The input function $g(t)$ is defined as follows:
$$g(t)=\begin{cases} t, & 4<t<5 \\ 0,& \text{otherwise}\end{cases}$$
First, I applied the Laplace transform to both sides of the equation to obtain the transformed equation in the s-domain. Then, I rearranged the equation to solve for $Y(s)$, the Laplace transform of $y(t)$.
Next, I applied partial fraction decomposition to express the transformed equation in a simpler form. I found the inverse Laplace transform of each term using tables and formulas.
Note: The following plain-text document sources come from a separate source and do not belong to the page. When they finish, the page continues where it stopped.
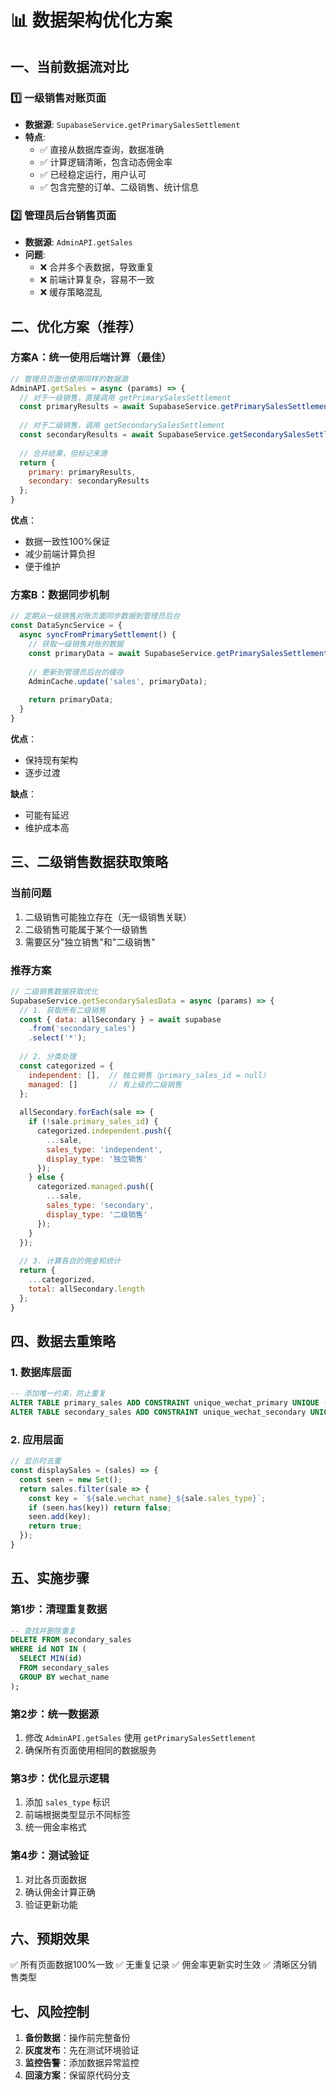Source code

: # 📊 数据架构优化方案

## 一、当前数据流对比

### 1️⃣ 一级销售对账页面
- **数据源**: `SupabaseService.getPrimarySalesSettlement` 
- **特点**: 
  - ✅ 直接从数据库查询，数据准确
  - ✅ 计算逻辑清晰，包含动态佣金率
  - ✅ 已经稳定运行，用户认可
  - ✅ 包含完整的订单、二级销售、统计信息

### 2️⃣ 管理员后台销售页面  
- **数据源**: `AdminAPI.getSales`
- **问题**:
  - ❌ 合并多个表数据，导致重复
  - ❌ 前端计算复杂，容易不一致
  - ❌ 缓存策略混乱

## 二、优化方案（推荐）

### 方案A：统一使用后端计算（最佳）

```javascript
// 管理员页面也使用同样的数据源
AdminAPI.getSales = async (params) => {
  // 对于一级销售，直接调用 getPrimarySalesSettlement
  const primaryResults = await SupabaseService.getPrimarySalesSettlement(params);
  
  // 对于二级销售，调用 getSecondarySalesSettlement
  const secondaryResults = await SupabaseService.getSecondarySalesSettlement(params);
  
  // 合并结果，但标记来源
  return {
    primary: primaryResults,
    secondary: secondaryResults
  };
}
```

**优点**：
- 数据一致性100%保证
- 减少前端计算负担
- 便于维护

### 方案B：数据同步机制

```javascript
// 定期从一级销售对账页面同步数据到管理员后台
const DataSyncService = {
  async syncFromPrimarySettlement() {
    // 获取一级销售对账的数据
    const primaryData = await SupabaseService.getPrimarySalesSettlement();
    
    // 更新到管理员后台的缓存
    AdminCache.update('sales', primaryData);
    
    return primaryData;
  }
}
```

**优点**：
- 保持现有架构
- 逐步过渡

**缺点**：
- 可能有延迟
- 维护成本高

## 三、二级销售数据获取策略

### 当前问题
1. 二级销售可能独立存在（无一级销售关联）
2. 二级销售可能属于某个一级销售
3. 需要区分"独立销售"和"二级销售"

### 推荐方案

```javascript
// 二级销售数据获取优化
SupabaseService.getSecondarySalesData = async (params) => {
  // 1. 获取所有二级销售
  const { data: allSecondary } = await supabase
    .from('secondary_sales')
    .select('*');
  
  // 2. 分类处理
  const categorized = {
    independent: [],  // 独立销售（primary_sales_id = null）
    managed: []       // 有上级的二级销售
  };
  
  allSecondary.forEach(sale => {
    if (!sale.primary_sales_id) {
      categorized.independent.push({
        ...sale,
        sales_type: 'independent',
        display_type: '独立销售'
      });
    } else {
      categorized.managed.push({
        ...sale,
        sales_type: 'secondary',
        display_type: '二级销售'
      });
    }
  });
  
  // 3. 计算各自的佣金和统计
  return {
    ...categorized,
    total: allSecondary.length
  };
}
```

## 四、数据去重策略

### 1. 数据库层面
```sql
-- 添加唯一约束，防止重复
ALTER TABLE primary_sales ADD CONSTRAINT unique_wechat_primary UNIQUE (wechat_name);
ALTER TABLE secondary_sales ADD CONSTRAINT unique_wechat_secondary UNIQUE (wechat_name);
```

### 2. 应用层面
```javascript
// 显示时去重
const displaySales = (sales) => {
  const seen = new Set();
  return sales.filter(sale => {
    const key = `${sale.wechat_name}_${sale.sales_type}`;
    if (seen.has(key)) return false;
    seen.add(key);
    return true;
  });
}
```

## 五、实施步骤

### 第1步：清理重复数据
```sql
-- 查找并删除重复
DELETE FROM secondary_sales 
WHERE id NOT IN (
  SELECT MIN(id) 
  FROM secondary_sales 
  GROUP BY wechat_name
);
```

### 第2步：统一数据源
1. 修改 `AdminAPI.getSales` 使用 `getPrimarySalesSettlement`
2. 确保所有页面使用相同的数据服务

### 第3步：优化显示逻辑
1. 添加 `sales_type` 标识
2. 前端根据类型显示不同标签
3. 统一佣金率格式

### 第4步：测试验证
1. 对比各页面数据
2. 确认佣金计算正确
3. 验证更新功能

## 六、预期效果

✅ 所有页面数据100%一致
✅ 无重复记录
✅ 佣金率更新实时生效
✅ 清晰区分销售类型

## 七、风险控制

1. **备份数据**：操作前完整备份
2. **灰度发布**：先在测试环境验证
3. **监控告警**：添加数据异常监控
4. **回滚方案**：保留原代码分支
However, the resulting solution did not match the expected value of $y(4.5) = 0.20438$.
I'm looking for guidance and suggestions on how to correctly solve this differential equation and find the accurate value of $y(4.5)$. If there are any alternative methods or insights that could be helpful, please share them with me.
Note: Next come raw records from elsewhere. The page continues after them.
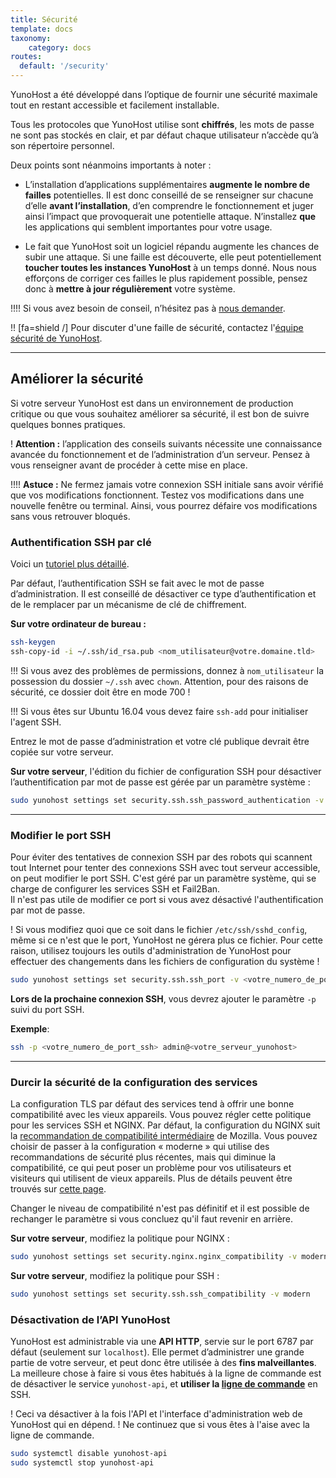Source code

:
 ```yaml
---
title: Sécurité
template: docs
taxonomy:
    category: docs
routes:
  default: '/security'
---
```


YunoHost a été développé dans l’optique de fournir une sécurité maximale tout en restant accessible et facilement installable.

Tous les protocoles que YunoHost utilise sont **chiffrés**, les mots de passe ne sont pas stockés en clair, et par défaut chaque utilisateur n’accède qu’à son répertoire personnel.

Deux points sont néanmoins importants à noter :

- L’installation d’applications supplémentaires **augmente le nombre de failles** potentielles. Il est donc conseillé de se renseigner sur chacune d’elle **avant l’installation**, d’en comprendre le fonctionnement et juger ainsi l’impact que provoquerait une potentielle attaque. N’installez **que** les applications qui semblent importantes pour votre usage.

- Le fait que YunoHost soit un logiciel répandu augmente les chances de subir une attaque. Si une faille est découverte, elle peut potentiellement **toucher toutes les instances YunoHost** à un temps donné. Nous nous efforçons de corriger ces failles le plus rapidement possible, pensez donc à **mettre à jour régulièrement** votre système.

!!!! Si vous avez besoin de conseil, n’hésitez pas à [nous demander](/help).

!! [fa=shield /] Pour discuter d'une faille de sécurité, contactez l'[équipe sécurité de YunoHost](/security_team).

---

## Améliorer la sécurité

Si votre serveur YunoHost est dans un environnement de production critique ou que vous souhaitez améliorer sa sécurité, il est bon de suivre quelques bonnes pratiques.

! **Attention :** l’application des conseils suivants nécessite une connaissance avancée du fonctionnement et de l’administration d’un serveur. Pensez à vous renseigner avant de procéder à cette mise en place.

!!!! **Astuce :** Ne fermez jamais votre connexion SSH initiale sans avoir vérifié que vos modifications fonctionnent. Testez vos modifications dans une nouvelle fenêtre ou terminal. Ainsi, vous pourrez défaire vos modifications sans vous retrouver bloqués.

### Authentification SSH par clé

Voici un [tutoriel plus détaillé](http://doc.ubuntu-fr.org/ssh#authentification_par_un_systeme_de_cles_publiqueprivee).

Par défaut, l’authentification SSH se fait avec le mot de passe d’administration. Il est conseillé de désactiver ce type d’authentification et de le remplacer par un mécanisme de clé de chiffrement.

**Sur votre ordinateur de bureau :**

```bash
ssh-keygen
ssh-copy-id -i ~/.ssh/id_rsa.pub <nom_utilisateur@votre.domaine.tld>
```

!!! Si vous avez des problèmes de permissions, donnez à `nom_utilisateur` la possession du dossier `~/.ssh` avec `chown`. Attention, pour des raisons de sécurité, ce dossier doit être en mode 700 !

!!! Si vous êtes sur Ubuntu 16.04 vous devez faire  `ssh-add` pour initialiser l'agent SSH.

Entrez le mot de passe d’administration et votre clé publique devrait être copiée sur votre serveur.

**Sur votre serveur**, l'édition du fichier de configuration SSH pour désactiver l’authentification par mot de passe est gérée par un paramètre système :

```bash
sudo yunohost settings set security.ssh.ssh_password_authentication -v no
```

---

### Modifier le port SSH

Pour éviter des tentatives de connexion SSH par des robots qui scannent tout Internet pour tenter des connexions SSH avec tout serveur accessible, on peut modifier le port SSH.
C'est géré par un paramètre système, qui se charge de configurer les services SSH et Fail2Ban.  
Il n'est pas utile de modifier ce port si vous avez désactivé l'authentification par mot de passe.

! Si vous modifiez quoi que ce soit dans le fichier `/etc/ssh/sshd_config`, même si ce n'est que le port, YunoHost ne gérera plus ce fichier. Pour cette raison, utilisez toujours les outils d'administration de YunoHost pour effectuer des changements dans les fichiers de configuration du système !

```bash
sudo yunohost settings set security.ssh.ssh_port -v <votre_numero_de_port_ssh>
```

**Lors de la prochaine connexion SSH**, vous devrez ajouter le paramètre `-p` suivi du port SSH.

**Exemple**:

```bash
ssh -p <votre_numero_de_port_ssh> admin@<votre_serveur_yunohost>
```

---

### Durcir la sécurité de la configuration des services

La configuration TLS par défaut des services tend à offrir une bonne compatibilité avec les vieux appareils. Vous pouvez régler cette politique pour les services SSH et NGINX. Par défaut, la configuration du NGINX suit la [recommandation de compatibilité intermédiaire](https://wiki.mozilla.org/Security/Server_Side_TLS#Intermediate_compatibility_.28default.29) de Mozilla. Vous pouvez choisir de passer à la configuration « moderne » qui utilise des recommandations de sécurité plus récentes, mais qui diminue la compatibilité, ce qui peut poser un problème pour vos utilisateurs et visiteurs qui utilisent de vieux appareils. Plus de détails peuvent être trouvés sur [cette page](https://wiki.mozilla.org/Security/Server_Side_TLS#Modern_compatibility).

Changer le niveau de compatibilité n'est pas définitif et il est possible de rechanger le paramètre si vous concluez qu'il faut revenir en arrière.

**Sur votre serveur**, modifiez la politique pour NGINX :

```bash
sudo yunohost settings set security.nginx.nginx_compatibility -v modern
```

**Sur votre serveur**, modifiez la politique pour SSH :

```bash
sudo yunohost settings set security.ssh.ssh_compatibility -v modern
```

### Désactivation de l’API YunoHost

YunoHost est administrable via une **API HTTP**, servie sur le port 6787 par défaut (seulement sur `localhost`).
Elle permet d’administrer une grande partie de votre serveur, et peut donc être utilisée à des **fins malveillantes**.
La meilleure chose à faire si vous êtes habitués à la ligne de commande est de désactiver le service `yunohost-api`, et **utiliser la [ligne de commande](/commandline)** en SSH.

! Ceci va désactiver à la fois l'API et l'interface d'administration web de YunoHost qui en dépend.
! Ne continuez que si vous êtes à l'aise avec la ligne de commande.

```bash
sudo systemctl disable yunohost-api
sudo systemctl stop yunohost-api
```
Thank you for your assistance and expertise in advance!
Steps:
Step 1: Define the differential equation:
$$2y" + 3y' + y = g(t)$$
Step 2: Define the input function $g(t)$:
$$g(t)=\begin{cases} t, & 4<t<5 \\ 0,& \text{otherwise}\end{cases}$$
Step 3: Apply the Laplace transform to both sides of the differential equation. Use the following formulas:
$$L{y"} = s^2Y(s) – sy(0) – y'(0)$$
$$L{y'} = sY(s) – y(0)$$
$$L{y} = Y(s)$$
After applying the Laplace transform, the differential equation becomes:
$$2(s^2Y(s) – sy(0) – y'(0)) + 3(sY(s) – y(0)) + Y(s) = G(s)$$
Step 4: Apply the initial conditions:
$y(0) = 0$
$y'(0) = 0$
Substitute these initial conditions into the Laplace transformed equation.
Step 5: Substitute the Laplace transform of the input function $g(t)$ into the equation. Use the following formula for the Laplace transform of $g(t)$:
$$L(g(t)) = G(s) = 1/s^2 – (e^{-4s}/s^2) + (e^{-5s}/s^2)$$
For each interval of $g(t)$, substitute the corresponding Laplace transform into the equation.
$$Y(s)[2s^2 + 3s + 1] = 1/s^2 – (e^{-4s}/s^2) + (e^{-5s}/s^2)$$
$$Y(s) =\frac{1/s^2 – (e^{-4s}/s^2) + (e^{-5s}/s^2)}{2s^2 + 3s + 1}$$
Stuck at this point!
Best Answer
First of all your Laplace transform of $g$ si wrong. Since $$g(t)=t(u(t-4)-u(t-5))=(t-4)u(t-4)+4u(t-4)-(t-5)u(t-5)-5u(t-5)$$ then $$\mathcal{L}(g)(s)=\frac{e^{-4s}}{s^2}+\frac{4e^{-4s}}{s} -\frac{e^{-5s}}{s^2}-\frac{5e^{-5s}}{s} =\frac{e^{-4s}(4s+1)}{s^2}-\frac{e^{-5s}(5s+1)}{s^2}.$$ The next step is to compute the inverse Laplace transform of $$Y(s)=\frac{e^{-4s}(4s+1)-e^{-5s}(5s+1)}{s^2(2s^2 + 3s + 1)} =e^{-4s}\frac{4s+1}{s^2(2 s + 1) (s + 1)}-e^{-5s}\frac{5s+1}{s^2(2 s + 1) (s + 1)} .$$ Find the inverse transform of the rational functions $$\frac{4s+1}{s^2(2 s + 1) (s + 1)}\quad \text{and}\quad \frac{5s+1}{s^2(2 s + 1) (s + 1)}$$ using Partial Fraction Decomposition and then apply time shifting.